__Problem statement__: Would you print the data below exactly, leaving out every picture?

__Information supplied__:
== == ==

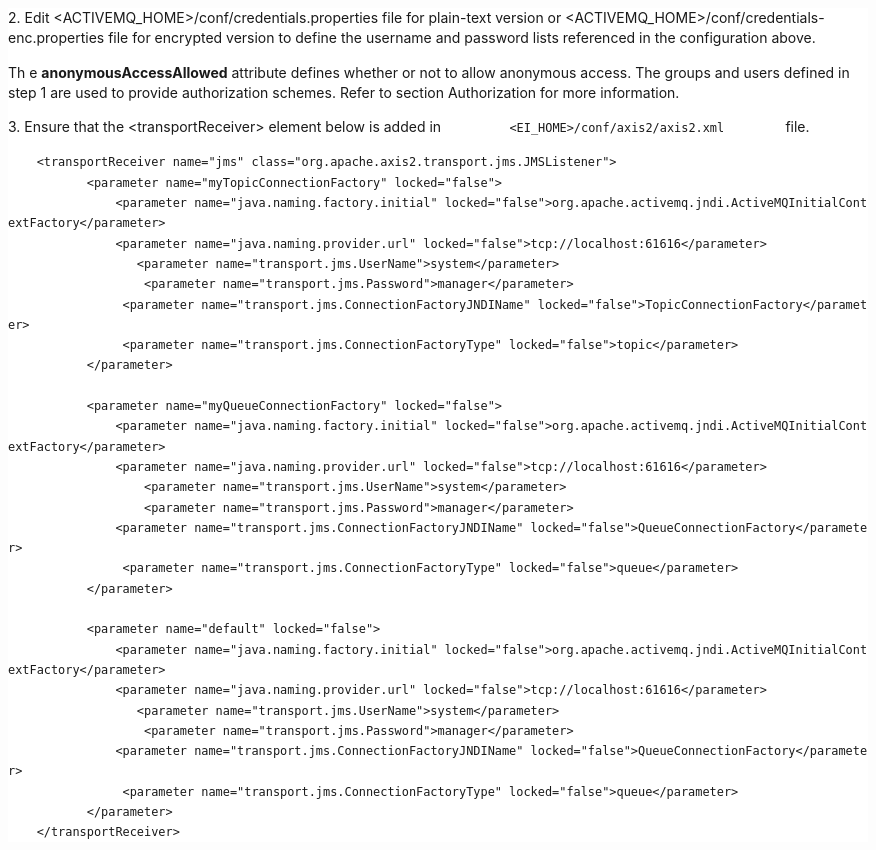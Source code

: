 2. Edit \<ACTIVEMQ\_HOME\>/conf/credentials.properties file for
plain-text version or \<ACTIVEMQ\_HOME\>/conf/credentials-enc.properties
file for encrypted version to define the username and password lists
referenced in the configuration above.  
  
Th e **anonymousAccessAllowed** attribute defines whether or not to
allow anonymous access. The groups and users defined in step 1 are used
to provide authorization schemes. Refer to section Authorization for
more information.

3\. Ensure that the \<transportReceiver\> element below is added in
`          <EI_HOME>/conf/axis2/axis2.xml         ` file.

``` html/xml
    <transportReceiver name="jms" class="org.apache.axis2.transport.jms.JMSListener">
           <parameter name="myTopicConnectionFactory" locked="false">
               <parameter name="java.naming.factory.initial" locked="false">org.apache.activemq.jndi.ActiveMQInitialContextFactory</parameter>
               <parameter name="java.naming.provider.url" locked="false">tcp://localhost:61616</parameter>
                  <parameter name="transport.jms.UserName">system</parameter>
                   <parameter name="transport.jms.Password">manager</parameter>
                <parameter name="transport.jms.ConnectionFactoryJNDIName" locked="false">TopicConnectionFactory</parameter>
                <parameter name="transport.jms.ConnectionFactoryType" locked="false">topic</parameter>
           </parameter>
    
           <parameter name="myQueueConnectionFactory" locked="false">
               <parameter name="java.naming.factory.initial" locked="false">org.apache.activemq.jndi.ActiveMQInitialContextFactory</parameter>
               <parameter name="java.naming.provider.url" locked="false">tcp://localhost:61616</parameter>
                   <parameter name="transport.jms.UserName">system</parameter>
                   <parameter name="transport.jms.Password">manager</parameter>
               <parameter name="transport.jms.ConnectionFactoryJNDIName" locked="false">QueueConnectionFactory</parameter>
                <parameter name="transport.jms.ConnectionFactoryType" locked="false">queue</parameter>
           </parameter>
    
           <parameter name="default" locked="false">
               <parameter name="java.naming.factory.initial" locked="false">org.apache.activemq.jndi.ActiveMQInitialContextFactory</parameter>
               <parameter name="java.naming.provider.url" locked="false">tcp://localhost:61616</parameter>
                  <parameter name="transport.jms.UserName">system</parameter>
                   <parameter name="transport.jms.Password">manager</parameter>
               <parameter name="transport.jms.ConnectionFactoryJNDIName" locked="false">QueueConnectionFactory</parameter>
                <parameter name="transport.jms.ConnectionFactoryType" locked="false">queue</parameter>
           </parameter>
    </transportReceiver>
```

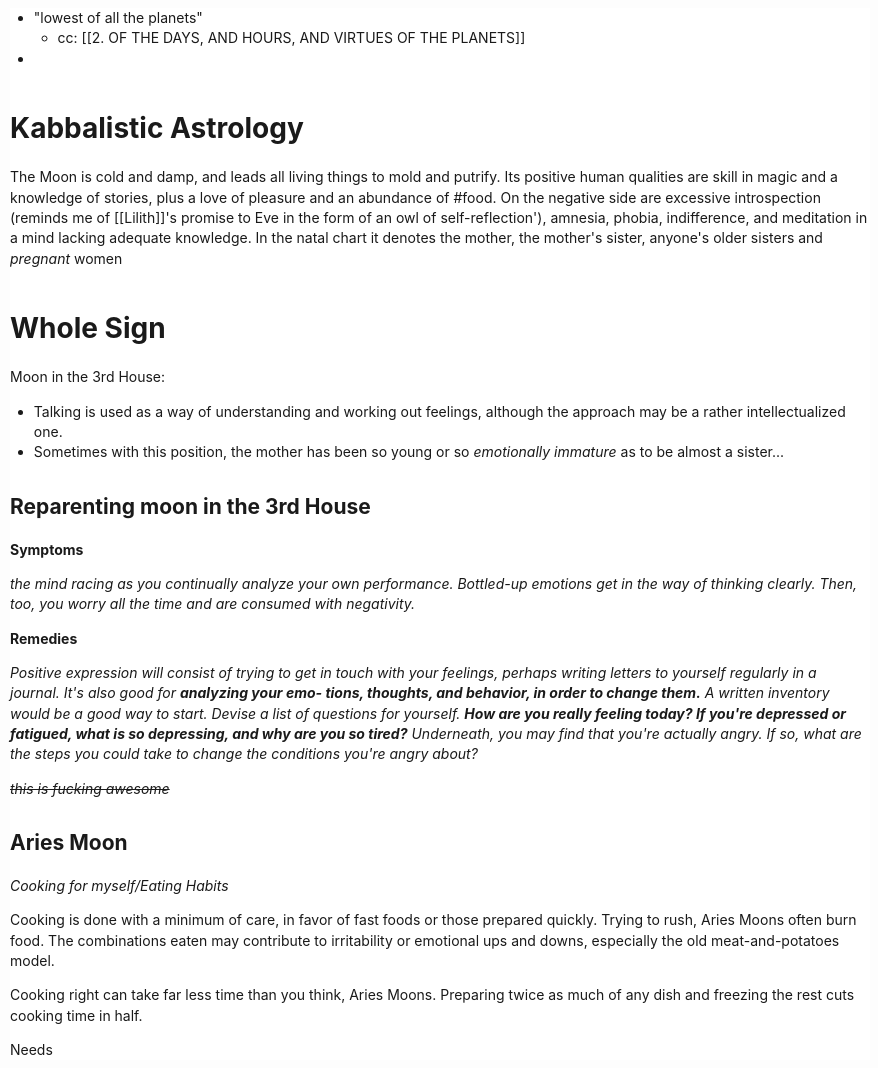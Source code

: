 - "lowest of all the planets" 
	- cc: [[2. OF THE DAYS, AND HOURS, AND VIRTUES OF THE PLANETS]]
- 

# Kabbalistic Astrology
The Moon is cold and damp, and leads all living things to mold and putrify.   Its positive human qualities are skill in magic and a knowledge of stories, plus a love of pleasure and an abundance of #food. On the negative side are excessive introspection (reminds me of [[Lilith]]'s promise to Eve in the form of an owl of self-reflection'), amnesia, phobia, indifference, and meditation in a mind lacking adequate knowledge. In the natal chart  it denotes the mother, the mother's sister, anyone's older sisters and *pregnant* women


# Whole Sign

Moon in the 3rd House:

-   Talking is used as a way of understanding and working out feelings, although the approach may be a rather intellectualized one.
-   Sometimes with this position, the mother has been so young or so _emotionally immature_ as to be almost a sister...

## Reparenting moon in the 3rd House

**Symptoms**

_the mind racing as you continually analyze your own performance. Bottled-up emotions get in the way of thinking clearly. Then, too, you worry all the time and are consumed with negativity._

**Remedies**

_Positive expression will consist of trying to get in touch with your feelings, perhaps writing letters to yourself regularly in a journal. It's also good for **analyzing your emo- tions, thoughts, and behavior, in order to change them.** A written inventory would be a good way to start. Devise a list of questions for yourself. **How are you really feeling today? If you're depressed or fatigued, what is so depressing, and why are you so tired?** Underneath, you may find that you're actually angry. If so, what are the steps you could take to change the conditions you're angry about?_

_~~this is fucking awesome~~_

## Aries Moon

_Cooking for myself/Eating Habits_

Cooking is done with a minimum of care, in favor of fast foods or those prepared quickly. Trying to rush, Aries Moons often burn food. The combinations eaten may contribute to irritability or emotional ups and downs, especially the old meat-and-potatoes model.

Cooking right can take far less time than you think, Aries Moons. Preparing twice as much of any dish and freezing the rest cuts cooking time in half.

Needs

== == ==

__Response for this exercise__:
Source code

: 2. Edit \<ACTIVEMQ\_HOME\>/conf/credentials.properties file for
plain-text version or \<ACTIVEMQ\_HOME\>/conf/credentials-enc.properties
file for encrypted version to define the username and password lists
referenced in the configuration above.  
  
Th e **anonymousAccessAllowed** attribute defines whether or not to
allow anonymous access. The groups and users defined in step 1 are used
to provide authorization schemes. Refer to section Authorization for
more information.

3\. Ensure that the \<transportReceiver\> element below is added in
`          <EI_HOME>/conf/axis2/axis2.xml         ` file.

``` html/xml
    <transportReceiver name="jms" class="org.apache.axis2.transport.jms.JMSListener">
           <parameter name="myTopicConnectionFactory" locked="false">
               <parameter name="java.naming.factory.initial" locked="false">org.apache.activemq.jndi.ActiveMQInitialContextFactory</parameter>
               <parameter name="java.naming.provider.url" locked="false">tcp://localhost:61616</parameter>
                  <parameter name="transport.jms.UserName">system</parameter>
                   <parameter name="transport.jms.Password">manager</parameter>
                <parameter name="transport.jms.ConnectionFactoryJNDIName" locked="false">TopicConnectionFactory</parameter>
                <parameter name="transport.jms.ConnectionFactoryType" locked="false">topic</parameter>
           </parameter>
    
           <parameter name="myQueueConnectionFactory" locked="false">
               <parameter name="java.naming.factory.initial" locked="false">org.apache.activemq.jndi.ActiveMQInitialContextFactory</parameter>
               <parameter name="java.naming.provider.url" locked="false">tcp://localhost:61616</parameter>
                   <parameter name="transport.jms.UserName">system</parameter>
                   <parameter name="transport.jms.Password">manager</parameter>
               <parameter name="transport.jms.ConnectionFactoryJNDIName" locked="false">QueueConnectionFactory</parameter>
                <parameter name="transport.jms.ConnectionFactoryType" locked="false">queue</parameter>
           </parameter>
    
           <parameter name="default" locked="false">
               <parameter name="java.naming.factory.initial" locked="false">org.apache.activemq.jndi.ActiveMQInitialContextFactory</parameter>
               <parameter name="java.naming.provider.url" locked="false">tcp://localhost:61616</parameter>
                  <parameter name="transport.jms.UserName">system</parameter>
                   <parameter name="transport.jms.Password">manager</parameter>
               <parameter name="transport.jms.ConnectionFactoryJNDIName" locked="false">QueueConnectionFactory</parameter>
                <parameter name="transport.jms.ConnectionFactoryType" locked="false">queue</parameter>
           </parameter>
    </transportReceiver>
```

Source code

: - "lowest of all the planets" 
	- cc: [[2. OF THE DAYS, AND HOURS, AND VIRTUES OF THE PLANETS]]
- 

# Kabbalistic Astrology
The Moon is cold and damp, and leads all living things to mold and putrify.   Its positive human qualities are skill in magic and a knowledge of stories, plus a love of pleasure and an abundance of #food. On the negative side are excessive introspection (reminds me of [[Lilith]]'s promise to Eve in the form of an owl of self-reflection'), amnesia, phobia, indifference, and meditation in a mind lacking adequate knowledge. In the natal chart  it denotes the mother, the mother's sister, anyone's older sisters and *pregnant* women


# Whole Sign

Moon in the 3rd House:

-   Talking is used as a way of understanding and working out feelings, although the approach may be a rather intellectualized one.
-   Sometimes with this position, the mother has been so young or so _emotionally immature_ as to be almost a sister...

## Reparenting moon in the 3rd House

**Symptoms**

_the mind racing as you continually analyze your own performance. Bottled-up emotions get in the way of thinking clearly. Then, too, you worry all the time and are consumed with negativity._

**Remedies**

_Positive expression will consist of trying to get in touch with your feelings, perhaps writing letters to yourself regularly in a journal. It's also good for **analyzing your emo- tions, thoughts, and behavior, in order to change them.** A written inventory would be a good way to start. Devise a list of questions for yourself. **How are you really feeling today? If you're depressed or fatigued, what is so depressing, and why are you so tired?** Underneath, you may find that you're actually angry. If so, what are the steps you could take to change the conditions you're angry about?_

_~~this is fucking awesome~~_

## Aries Moon

_Cooking for myself/Eating Habits_

Cooking is done with a minimum of care, in favor of fast foods or those prepared quickly. Trying to rush, Aries Moons often burn food. The combinations eaten may contribute to irritability or emotional ups and downs, especially the old meat-and-potatoes model.

Cooking right can take far less time than you think, Aries Moons. Preparing twice as much of any dish and freezing the rest cuts cooking time in half.

Needs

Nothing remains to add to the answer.